Aboulafia, industry analyst with the Teal Group, told local suppliers that the production boom ahead could leave Boeing with 56 percent market share to Airbus's 44 percent in 10 years, instead of the roughly even split today.

But speaking at the annual conference of the Pacific Northwest Aerospace Alliance, Aboulafia warned that his forecast assumes that Boeing gets everything right with the 787, the 737 MAX and the 777 upgrade that's coming later.

"There's an enormous amount of risk baked into that road map," Aboulafia said. "Boeing has greater opportunities (than Airbus) but more risk."

He listed his rosy assumptions for Boeing:

• The 787 Dreamliner "becomes all it's cracked up to be."
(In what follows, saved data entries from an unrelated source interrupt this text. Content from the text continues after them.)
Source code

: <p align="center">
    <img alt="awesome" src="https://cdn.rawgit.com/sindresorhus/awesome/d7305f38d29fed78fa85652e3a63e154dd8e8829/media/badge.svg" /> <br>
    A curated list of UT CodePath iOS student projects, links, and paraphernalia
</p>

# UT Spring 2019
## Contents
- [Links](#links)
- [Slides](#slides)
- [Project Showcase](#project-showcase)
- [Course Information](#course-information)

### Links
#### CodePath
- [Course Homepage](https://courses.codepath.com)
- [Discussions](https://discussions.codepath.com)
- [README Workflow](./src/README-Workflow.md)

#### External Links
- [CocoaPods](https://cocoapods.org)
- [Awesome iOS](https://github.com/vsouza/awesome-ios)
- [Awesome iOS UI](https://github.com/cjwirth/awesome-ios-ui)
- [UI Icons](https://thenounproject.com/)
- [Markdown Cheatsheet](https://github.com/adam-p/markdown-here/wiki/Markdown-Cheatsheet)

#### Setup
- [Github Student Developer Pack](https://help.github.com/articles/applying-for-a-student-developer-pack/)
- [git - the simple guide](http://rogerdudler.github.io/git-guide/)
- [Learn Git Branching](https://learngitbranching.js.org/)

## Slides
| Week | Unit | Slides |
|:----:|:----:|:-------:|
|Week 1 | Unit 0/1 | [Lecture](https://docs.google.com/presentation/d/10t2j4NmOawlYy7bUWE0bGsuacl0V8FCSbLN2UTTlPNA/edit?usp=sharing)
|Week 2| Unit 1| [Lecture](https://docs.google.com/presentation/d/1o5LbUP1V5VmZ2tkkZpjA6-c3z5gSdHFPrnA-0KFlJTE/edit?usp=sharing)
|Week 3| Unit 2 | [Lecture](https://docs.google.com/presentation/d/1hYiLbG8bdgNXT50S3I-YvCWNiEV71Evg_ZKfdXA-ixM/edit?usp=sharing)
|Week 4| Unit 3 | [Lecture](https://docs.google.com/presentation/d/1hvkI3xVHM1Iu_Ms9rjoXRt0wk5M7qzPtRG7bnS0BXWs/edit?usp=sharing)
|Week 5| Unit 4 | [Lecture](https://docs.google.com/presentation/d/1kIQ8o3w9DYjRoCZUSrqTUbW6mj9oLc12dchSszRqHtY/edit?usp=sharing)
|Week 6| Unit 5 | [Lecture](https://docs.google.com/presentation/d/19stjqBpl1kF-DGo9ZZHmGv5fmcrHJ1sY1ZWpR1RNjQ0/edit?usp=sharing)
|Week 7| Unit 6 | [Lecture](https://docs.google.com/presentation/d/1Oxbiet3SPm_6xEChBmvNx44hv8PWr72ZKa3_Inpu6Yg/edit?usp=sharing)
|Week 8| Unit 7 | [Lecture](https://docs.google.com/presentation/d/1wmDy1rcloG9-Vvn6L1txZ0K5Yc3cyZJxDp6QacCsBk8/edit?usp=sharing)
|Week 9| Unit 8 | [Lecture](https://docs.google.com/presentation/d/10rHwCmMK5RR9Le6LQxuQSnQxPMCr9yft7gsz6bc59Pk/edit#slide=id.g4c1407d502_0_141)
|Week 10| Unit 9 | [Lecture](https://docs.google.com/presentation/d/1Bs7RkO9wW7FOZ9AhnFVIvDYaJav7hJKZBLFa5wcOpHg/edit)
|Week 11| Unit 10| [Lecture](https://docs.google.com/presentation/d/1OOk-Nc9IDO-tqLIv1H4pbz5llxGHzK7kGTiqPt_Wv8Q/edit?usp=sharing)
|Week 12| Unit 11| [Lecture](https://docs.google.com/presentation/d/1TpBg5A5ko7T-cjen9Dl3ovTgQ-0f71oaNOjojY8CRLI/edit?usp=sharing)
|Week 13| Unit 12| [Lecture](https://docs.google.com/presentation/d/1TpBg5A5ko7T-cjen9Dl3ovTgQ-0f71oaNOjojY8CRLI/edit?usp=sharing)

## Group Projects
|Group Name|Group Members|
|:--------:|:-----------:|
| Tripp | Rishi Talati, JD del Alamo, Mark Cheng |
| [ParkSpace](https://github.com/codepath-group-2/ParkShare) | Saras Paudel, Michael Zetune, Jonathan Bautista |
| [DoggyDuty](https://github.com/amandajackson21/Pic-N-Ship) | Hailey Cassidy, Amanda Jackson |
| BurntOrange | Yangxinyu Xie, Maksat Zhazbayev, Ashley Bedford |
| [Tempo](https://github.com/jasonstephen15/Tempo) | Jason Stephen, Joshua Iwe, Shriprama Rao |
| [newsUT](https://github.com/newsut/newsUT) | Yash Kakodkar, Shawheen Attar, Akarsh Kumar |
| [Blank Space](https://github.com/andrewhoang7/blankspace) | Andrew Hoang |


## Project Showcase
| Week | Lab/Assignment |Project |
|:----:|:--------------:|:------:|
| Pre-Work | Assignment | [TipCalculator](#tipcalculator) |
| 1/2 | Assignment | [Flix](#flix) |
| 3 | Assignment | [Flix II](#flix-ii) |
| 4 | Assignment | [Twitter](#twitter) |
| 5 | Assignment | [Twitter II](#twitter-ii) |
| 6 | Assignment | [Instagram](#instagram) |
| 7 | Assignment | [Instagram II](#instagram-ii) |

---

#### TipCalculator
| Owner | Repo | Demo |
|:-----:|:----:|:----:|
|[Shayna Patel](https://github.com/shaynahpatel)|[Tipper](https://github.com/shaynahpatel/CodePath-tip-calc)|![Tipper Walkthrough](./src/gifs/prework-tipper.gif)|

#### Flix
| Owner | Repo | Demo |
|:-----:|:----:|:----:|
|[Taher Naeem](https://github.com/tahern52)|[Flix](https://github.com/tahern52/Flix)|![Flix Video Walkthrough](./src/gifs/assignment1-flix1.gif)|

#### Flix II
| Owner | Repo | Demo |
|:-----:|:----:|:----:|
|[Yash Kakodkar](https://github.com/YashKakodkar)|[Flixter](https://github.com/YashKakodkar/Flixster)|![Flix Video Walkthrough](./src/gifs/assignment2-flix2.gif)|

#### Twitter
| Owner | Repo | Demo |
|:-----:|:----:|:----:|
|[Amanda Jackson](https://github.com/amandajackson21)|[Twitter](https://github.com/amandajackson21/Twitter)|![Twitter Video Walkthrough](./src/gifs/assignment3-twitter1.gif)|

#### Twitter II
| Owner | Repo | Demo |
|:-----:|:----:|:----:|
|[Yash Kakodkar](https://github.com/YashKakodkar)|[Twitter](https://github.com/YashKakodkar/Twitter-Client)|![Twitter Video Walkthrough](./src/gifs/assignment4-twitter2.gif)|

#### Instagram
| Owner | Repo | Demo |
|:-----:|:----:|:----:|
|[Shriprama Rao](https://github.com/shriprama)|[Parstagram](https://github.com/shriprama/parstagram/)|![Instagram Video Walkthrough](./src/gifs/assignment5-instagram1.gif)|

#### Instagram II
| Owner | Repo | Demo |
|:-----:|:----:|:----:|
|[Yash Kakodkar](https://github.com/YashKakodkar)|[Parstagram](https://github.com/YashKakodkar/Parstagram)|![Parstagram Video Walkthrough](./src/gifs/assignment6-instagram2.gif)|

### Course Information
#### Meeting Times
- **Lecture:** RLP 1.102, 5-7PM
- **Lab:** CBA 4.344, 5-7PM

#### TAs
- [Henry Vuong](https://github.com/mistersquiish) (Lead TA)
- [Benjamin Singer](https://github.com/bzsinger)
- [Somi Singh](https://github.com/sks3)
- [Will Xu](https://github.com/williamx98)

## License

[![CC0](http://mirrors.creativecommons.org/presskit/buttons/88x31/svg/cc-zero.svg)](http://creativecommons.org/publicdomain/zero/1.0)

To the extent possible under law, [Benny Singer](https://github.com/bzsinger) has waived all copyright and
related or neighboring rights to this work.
• Boeing and engine-maker CFM International jointly get the 737 MAX right, and maintain Boeing's 50 percent market share in single-aisle jets against the A320neo.
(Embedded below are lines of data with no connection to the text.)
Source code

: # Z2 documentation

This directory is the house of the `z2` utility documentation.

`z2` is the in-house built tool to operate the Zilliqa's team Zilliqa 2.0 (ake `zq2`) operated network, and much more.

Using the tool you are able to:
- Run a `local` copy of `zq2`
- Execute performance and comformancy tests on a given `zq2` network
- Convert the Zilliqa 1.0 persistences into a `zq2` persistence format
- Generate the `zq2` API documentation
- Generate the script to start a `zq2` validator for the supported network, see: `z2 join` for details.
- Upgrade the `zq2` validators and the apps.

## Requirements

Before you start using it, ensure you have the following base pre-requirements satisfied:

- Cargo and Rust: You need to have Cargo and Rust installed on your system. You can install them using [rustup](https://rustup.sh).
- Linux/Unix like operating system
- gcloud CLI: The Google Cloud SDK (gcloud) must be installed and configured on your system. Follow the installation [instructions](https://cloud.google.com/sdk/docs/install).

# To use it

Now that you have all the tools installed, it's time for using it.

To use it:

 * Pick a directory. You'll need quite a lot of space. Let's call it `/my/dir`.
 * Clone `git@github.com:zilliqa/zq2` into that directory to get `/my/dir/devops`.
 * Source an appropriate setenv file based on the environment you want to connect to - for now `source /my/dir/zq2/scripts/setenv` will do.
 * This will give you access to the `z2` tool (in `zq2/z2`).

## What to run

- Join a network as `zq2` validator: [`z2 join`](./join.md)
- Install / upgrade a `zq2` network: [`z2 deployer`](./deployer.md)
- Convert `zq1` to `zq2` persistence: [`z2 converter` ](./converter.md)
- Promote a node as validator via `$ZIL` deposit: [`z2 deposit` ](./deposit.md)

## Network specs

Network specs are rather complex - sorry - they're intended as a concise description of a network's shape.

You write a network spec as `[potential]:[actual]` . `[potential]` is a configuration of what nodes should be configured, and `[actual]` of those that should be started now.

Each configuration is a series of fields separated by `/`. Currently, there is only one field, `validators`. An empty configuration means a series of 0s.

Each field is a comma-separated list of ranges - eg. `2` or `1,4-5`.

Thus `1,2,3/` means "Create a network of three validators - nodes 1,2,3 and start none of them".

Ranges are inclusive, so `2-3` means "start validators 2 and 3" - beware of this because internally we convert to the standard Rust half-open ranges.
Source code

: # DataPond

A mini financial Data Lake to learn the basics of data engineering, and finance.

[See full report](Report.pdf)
• The upgrade planned for the 777 by the end of the decade, with a new wing and new engines, is successful.

On the 787, Aboulafia said it's too early to tell if it will perform as advertised.

"We don't know that much about the 787 at this point," he said.

Aboulafia said he sees a slow ramp-up for the Dreamliner and doesn't expect Boeing to achieve its planned production rate of 10 a month by the end of next year.

He projects no more than 45 deliveries this year, and 65 next year.

But in his longer term 787 assumptions, he said, "I'm keeping the faith."

In the single-aisle market, airlines that previously favored Boeing, such as American and Norwegian, recently have split orders down the middle between the Airbus A320neo and the 737 MAX.

But Aboulafia suggested they are hedging their bets in case one manufacturer falters.

Although Boeing faces risk because the MAX depends on just one engine, he said, it's likely CFM can deliver the necessary increase in fuel savings to make the MAX a match for the A320neo and preserve the 50:50 split in the smaller jet market.

As for Boeing's proposed upgrade to the 777, he said "there's a good chance it's going to be great."

He said Airbus must be worried about the potential impact on the prospects of its A350.

Aboulafia largely dismissed the emerging contenders to challenge Boeing and Airbus in the single-aisle market.

He said Bombardier, while on paper offering a solid design with its CSeries plane, can't match the marketing heft and support services network of the 737 and the A320.

"I don't think it looks very promising," he said.

As for the forthcoming Russian and Chinese entrants to the single-aisle market — the Irkut MS-21 and the Comac C919 — Aboulafia pretty well dismissed them.

"These look more like science-fair projects more than anything else," he said.

Overall, Aboulafia gave local aerospace suppliers every reason to be optimistic. He projects a great sales year in 2012 with the 737 MAX leading the way, then a brief dip as airlines wait for the new MAX and neo jets to actually enter the market.

After that brief lull, he said, "We grow again. It's a fantastic market outlook."